Des aides pour les entreprises du sud de Saint-Louis

Philippe Michel a présenté, mercredi 15 mars, les mesures du Pulse en faveur des entreprises installées au sud de Saint-Louis.

 

Aider un maximum d’entreprises en difficulté situées au sud de Saint-Louis : tel est l’objet de plusieurs projets de délibération qui seront soumis au vote de l’assemblée de la province Sud le 17 mars.
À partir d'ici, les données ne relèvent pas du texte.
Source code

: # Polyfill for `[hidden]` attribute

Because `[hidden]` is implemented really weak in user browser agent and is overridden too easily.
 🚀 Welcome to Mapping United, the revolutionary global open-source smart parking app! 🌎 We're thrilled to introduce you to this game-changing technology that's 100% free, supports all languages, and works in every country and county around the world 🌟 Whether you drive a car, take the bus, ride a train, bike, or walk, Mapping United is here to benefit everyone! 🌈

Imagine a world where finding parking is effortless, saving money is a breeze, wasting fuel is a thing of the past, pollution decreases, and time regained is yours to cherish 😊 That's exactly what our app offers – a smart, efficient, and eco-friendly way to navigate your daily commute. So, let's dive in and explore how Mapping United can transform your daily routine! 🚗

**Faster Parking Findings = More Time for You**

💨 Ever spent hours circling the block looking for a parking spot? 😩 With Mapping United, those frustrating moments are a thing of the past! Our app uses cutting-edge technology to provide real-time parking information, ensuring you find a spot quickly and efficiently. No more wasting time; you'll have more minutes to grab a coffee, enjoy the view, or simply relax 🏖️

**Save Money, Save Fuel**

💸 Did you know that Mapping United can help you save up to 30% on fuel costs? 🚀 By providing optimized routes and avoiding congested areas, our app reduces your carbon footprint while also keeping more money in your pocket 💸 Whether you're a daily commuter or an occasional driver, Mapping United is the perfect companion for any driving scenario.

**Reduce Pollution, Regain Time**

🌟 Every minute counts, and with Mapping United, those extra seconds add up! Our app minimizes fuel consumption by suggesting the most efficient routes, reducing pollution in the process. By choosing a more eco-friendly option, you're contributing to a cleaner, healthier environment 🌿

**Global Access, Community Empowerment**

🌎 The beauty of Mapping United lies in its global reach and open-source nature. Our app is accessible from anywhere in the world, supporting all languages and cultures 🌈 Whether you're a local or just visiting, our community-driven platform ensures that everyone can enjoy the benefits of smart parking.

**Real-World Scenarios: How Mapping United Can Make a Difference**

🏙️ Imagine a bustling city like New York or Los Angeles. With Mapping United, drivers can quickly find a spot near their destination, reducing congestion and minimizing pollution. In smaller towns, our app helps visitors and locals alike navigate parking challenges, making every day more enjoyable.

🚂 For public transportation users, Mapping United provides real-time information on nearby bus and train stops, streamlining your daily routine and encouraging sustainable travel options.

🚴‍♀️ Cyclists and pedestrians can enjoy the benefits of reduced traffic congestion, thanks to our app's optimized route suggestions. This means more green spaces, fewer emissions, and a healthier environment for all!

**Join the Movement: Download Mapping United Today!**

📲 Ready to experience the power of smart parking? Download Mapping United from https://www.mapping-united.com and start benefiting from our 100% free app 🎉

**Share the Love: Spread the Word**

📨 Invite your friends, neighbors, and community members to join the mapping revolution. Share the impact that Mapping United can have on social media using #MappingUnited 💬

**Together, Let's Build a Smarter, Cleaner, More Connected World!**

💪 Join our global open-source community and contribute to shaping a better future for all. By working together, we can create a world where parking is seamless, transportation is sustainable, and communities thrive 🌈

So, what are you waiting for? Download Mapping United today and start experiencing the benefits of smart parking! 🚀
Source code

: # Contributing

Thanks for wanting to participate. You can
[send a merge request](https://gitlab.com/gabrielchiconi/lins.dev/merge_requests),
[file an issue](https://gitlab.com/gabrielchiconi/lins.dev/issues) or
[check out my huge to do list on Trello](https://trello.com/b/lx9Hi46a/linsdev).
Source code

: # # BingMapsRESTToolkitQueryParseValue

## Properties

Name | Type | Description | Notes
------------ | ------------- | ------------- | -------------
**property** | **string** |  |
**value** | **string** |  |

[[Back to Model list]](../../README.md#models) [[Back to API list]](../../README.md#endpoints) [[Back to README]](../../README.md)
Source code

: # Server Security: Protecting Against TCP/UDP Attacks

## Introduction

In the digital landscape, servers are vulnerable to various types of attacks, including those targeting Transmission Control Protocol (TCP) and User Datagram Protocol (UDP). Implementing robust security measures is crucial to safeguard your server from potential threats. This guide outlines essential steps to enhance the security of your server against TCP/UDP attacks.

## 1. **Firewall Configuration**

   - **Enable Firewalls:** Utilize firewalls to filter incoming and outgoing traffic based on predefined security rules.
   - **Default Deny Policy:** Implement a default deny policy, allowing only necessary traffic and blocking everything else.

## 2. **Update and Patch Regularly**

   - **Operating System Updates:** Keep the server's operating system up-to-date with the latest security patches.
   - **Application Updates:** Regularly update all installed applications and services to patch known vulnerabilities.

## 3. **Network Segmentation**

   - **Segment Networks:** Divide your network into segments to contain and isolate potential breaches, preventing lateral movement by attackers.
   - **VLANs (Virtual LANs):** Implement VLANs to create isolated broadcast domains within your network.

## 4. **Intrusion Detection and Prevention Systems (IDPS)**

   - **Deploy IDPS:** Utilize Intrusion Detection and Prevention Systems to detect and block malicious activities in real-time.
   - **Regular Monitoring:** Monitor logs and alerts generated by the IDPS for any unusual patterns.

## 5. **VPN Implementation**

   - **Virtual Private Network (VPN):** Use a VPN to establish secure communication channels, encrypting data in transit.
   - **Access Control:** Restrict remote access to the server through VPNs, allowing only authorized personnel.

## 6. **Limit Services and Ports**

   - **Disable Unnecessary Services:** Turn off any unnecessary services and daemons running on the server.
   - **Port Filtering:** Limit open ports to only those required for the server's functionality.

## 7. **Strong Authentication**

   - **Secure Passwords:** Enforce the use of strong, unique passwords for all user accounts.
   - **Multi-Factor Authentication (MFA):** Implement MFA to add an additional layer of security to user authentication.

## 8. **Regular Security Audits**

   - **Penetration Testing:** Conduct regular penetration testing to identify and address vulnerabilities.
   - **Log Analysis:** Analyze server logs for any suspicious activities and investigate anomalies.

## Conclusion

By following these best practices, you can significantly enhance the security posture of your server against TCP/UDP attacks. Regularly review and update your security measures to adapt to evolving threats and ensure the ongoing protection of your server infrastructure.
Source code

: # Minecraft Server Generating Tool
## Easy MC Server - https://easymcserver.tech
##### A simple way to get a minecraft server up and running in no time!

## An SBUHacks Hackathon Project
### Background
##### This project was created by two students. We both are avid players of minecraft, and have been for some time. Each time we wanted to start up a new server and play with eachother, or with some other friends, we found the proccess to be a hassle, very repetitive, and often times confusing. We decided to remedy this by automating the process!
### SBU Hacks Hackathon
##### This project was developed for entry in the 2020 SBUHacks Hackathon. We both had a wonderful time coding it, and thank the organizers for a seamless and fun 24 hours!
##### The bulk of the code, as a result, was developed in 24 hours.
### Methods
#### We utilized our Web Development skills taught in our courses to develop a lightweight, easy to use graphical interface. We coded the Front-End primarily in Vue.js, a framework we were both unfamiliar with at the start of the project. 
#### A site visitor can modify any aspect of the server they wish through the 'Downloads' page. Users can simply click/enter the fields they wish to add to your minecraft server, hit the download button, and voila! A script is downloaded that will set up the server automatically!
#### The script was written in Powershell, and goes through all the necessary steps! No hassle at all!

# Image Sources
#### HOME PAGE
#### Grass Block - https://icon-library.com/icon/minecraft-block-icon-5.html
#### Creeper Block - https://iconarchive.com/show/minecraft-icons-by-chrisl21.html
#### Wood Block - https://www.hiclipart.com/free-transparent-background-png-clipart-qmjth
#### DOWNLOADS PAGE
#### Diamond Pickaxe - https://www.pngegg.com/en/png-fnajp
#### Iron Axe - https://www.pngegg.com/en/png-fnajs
Le dispositif prévoit d’étendre et d’adapter les mesures du plan d’urgence local de soutien à l’emploi (Pulse) et de le compléter avec une nouvelle aide à la trésorerie.

« Depuis plusieurs mois, les multiples blocages de la route provinciale aux abords de la tribu de Saint-Louis ont eu un impact néfaste sur l’activité économique des entreprises implantées au sud de la tribu, a commencé le président de la province Sud, Philippe Michel. Pour cette raison, nous souhaitons modifier les conditions d’attribution des aides du Pulse ».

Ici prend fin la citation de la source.